“The legislation would essentially allow industrial-scale uses — power plants — on properties that are often residentially zoned and may be in close proximity to residential neighborhoods,” Maria Mack, chairwoman of the South Kingstown Planning Board, said during a recent hearing at the Statehouse. Mack said the bill takes away local siting control while omitting standards for fences, view shed, wildlife and decommissioning of the wind turbine or solar array. There is also no requirement for a public hearing for a proposed project, she added. “It appears that the primary beneficiaries of the proposal might be the investors of these facilities,” Mack said.
PROVIDENCE – Renewable energy and farming has been a successful partnership for years. In the Midwest and other farming regions, wind turbines and solar arrays have been a financial lifeline for struggling farmers.
But building industrial-scale turbines and large solar arrays in the densely built Northeast often creates problems for nearby homeowners. In Rhode Island, for instance, towns with remaining pockets of open space and relatively large farms are butting heads with farmers and renewable-energy developers.
Stamp Farm in Exeter has been trying to erect a wind turbine on its farm since 2010. But neighbors have staunchly objected. Neighbors have compared wind turbines to living next to a power plant and have expressed concern about noise, shadow flicker, ice throw, and worry that the size of the project would hurt property values.
The state Office of Energy Resources (OER) offered help for developers and municipalities by issuing siting guidelines in 2012, but the recommendations didn’t prompted many communities to establish siting rules. So far, only Portsmouth, North Kingstown and Coventry have adopted siting guidelines, while other communities have moratoriums on wind turbines.
There are several financial incentive for farmers and developers. The U.S. Department of Agriculture offers grants and loans, as well as subsidized site surveys and technical assistance for building. Federal tax credits, state grants and long-term fixed power-purchase agreements dramatically reduce the payback period on upfront investment.
A bill in the General Assembly attempts to address part of the siting issue by allowing farmers to build renewable energy projects as long as they have 15 contiguous acres of land. The size of the project must cannot exceed 20 percent of the farmland.
Once they are built and delivering electricity, renewable-energy systems help farmers by generating income from leases and other revenues streams. The renewable energy often delivers more cash than actual crops.
Mark DePasquale, owner of Wind Energy Development LLC in North Kingstown, has estimated that solar or wind can generate four times the revenue per acre than growing corn.
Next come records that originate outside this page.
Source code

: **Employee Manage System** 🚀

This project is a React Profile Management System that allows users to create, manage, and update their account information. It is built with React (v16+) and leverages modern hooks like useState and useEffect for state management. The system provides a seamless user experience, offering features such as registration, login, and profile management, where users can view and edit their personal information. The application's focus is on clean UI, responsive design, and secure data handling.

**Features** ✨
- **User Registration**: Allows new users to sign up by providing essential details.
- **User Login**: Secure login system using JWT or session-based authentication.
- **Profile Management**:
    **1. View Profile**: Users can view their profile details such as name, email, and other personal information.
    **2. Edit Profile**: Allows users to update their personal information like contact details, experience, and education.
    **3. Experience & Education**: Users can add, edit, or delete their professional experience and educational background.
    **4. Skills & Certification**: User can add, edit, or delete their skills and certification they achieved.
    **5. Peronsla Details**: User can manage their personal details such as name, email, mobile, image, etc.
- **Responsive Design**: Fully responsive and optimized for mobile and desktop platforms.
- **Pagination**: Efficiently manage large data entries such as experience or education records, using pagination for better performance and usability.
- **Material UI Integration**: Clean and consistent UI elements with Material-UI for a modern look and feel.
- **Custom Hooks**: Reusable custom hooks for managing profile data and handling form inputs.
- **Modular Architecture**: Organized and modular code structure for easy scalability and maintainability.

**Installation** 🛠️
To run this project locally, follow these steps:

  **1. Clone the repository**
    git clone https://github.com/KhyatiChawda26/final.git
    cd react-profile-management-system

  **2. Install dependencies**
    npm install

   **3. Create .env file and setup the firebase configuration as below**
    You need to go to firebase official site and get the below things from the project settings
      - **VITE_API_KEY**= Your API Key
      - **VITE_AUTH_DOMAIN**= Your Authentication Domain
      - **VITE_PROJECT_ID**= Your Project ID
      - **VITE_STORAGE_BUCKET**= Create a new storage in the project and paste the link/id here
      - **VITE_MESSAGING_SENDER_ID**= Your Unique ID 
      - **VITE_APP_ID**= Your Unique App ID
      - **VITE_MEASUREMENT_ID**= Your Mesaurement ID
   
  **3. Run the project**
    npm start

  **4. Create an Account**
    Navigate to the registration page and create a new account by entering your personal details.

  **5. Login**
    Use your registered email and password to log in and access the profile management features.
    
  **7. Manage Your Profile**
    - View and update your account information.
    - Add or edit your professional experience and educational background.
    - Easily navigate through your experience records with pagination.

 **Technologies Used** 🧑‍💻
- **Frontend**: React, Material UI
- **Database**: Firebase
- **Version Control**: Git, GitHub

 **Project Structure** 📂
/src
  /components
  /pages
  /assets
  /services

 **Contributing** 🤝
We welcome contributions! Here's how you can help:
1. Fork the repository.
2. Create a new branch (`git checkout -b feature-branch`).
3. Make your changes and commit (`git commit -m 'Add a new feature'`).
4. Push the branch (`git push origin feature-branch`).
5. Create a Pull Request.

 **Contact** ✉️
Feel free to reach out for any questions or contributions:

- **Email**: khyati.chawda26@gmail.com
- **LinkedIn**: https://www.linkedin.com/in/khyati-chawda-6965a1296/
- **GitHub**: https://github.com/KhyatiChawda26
DePasquale, the main advocate for the legislation, is the leading wind developer of wind turbines in the state, with 15 industrial turbines erected so far.
Solar, he said, is also well suited for dairy farmers, by allowing cows to graze between the rows of panels. A solar array has space for raising goats and sheep and growing mushrooms or small plants, according to DePasquale.
But local opposition is steady.
“The legislation would essentially allow industrial-scale uses – power plants – on properties that are often residentially zoned and may be in close proximity to residential neighborhoods,” Maria Mack, chairwoman of the South Kingstown Planning Board, said during a recent hearing at the Statehouse.
Mack said the bill takes away local siting control while omitting standards for fences, view shed, wildlife and decommissioning of the wind turbine or solar array. There is also no requirement for a public hearing for a proposed project, she added.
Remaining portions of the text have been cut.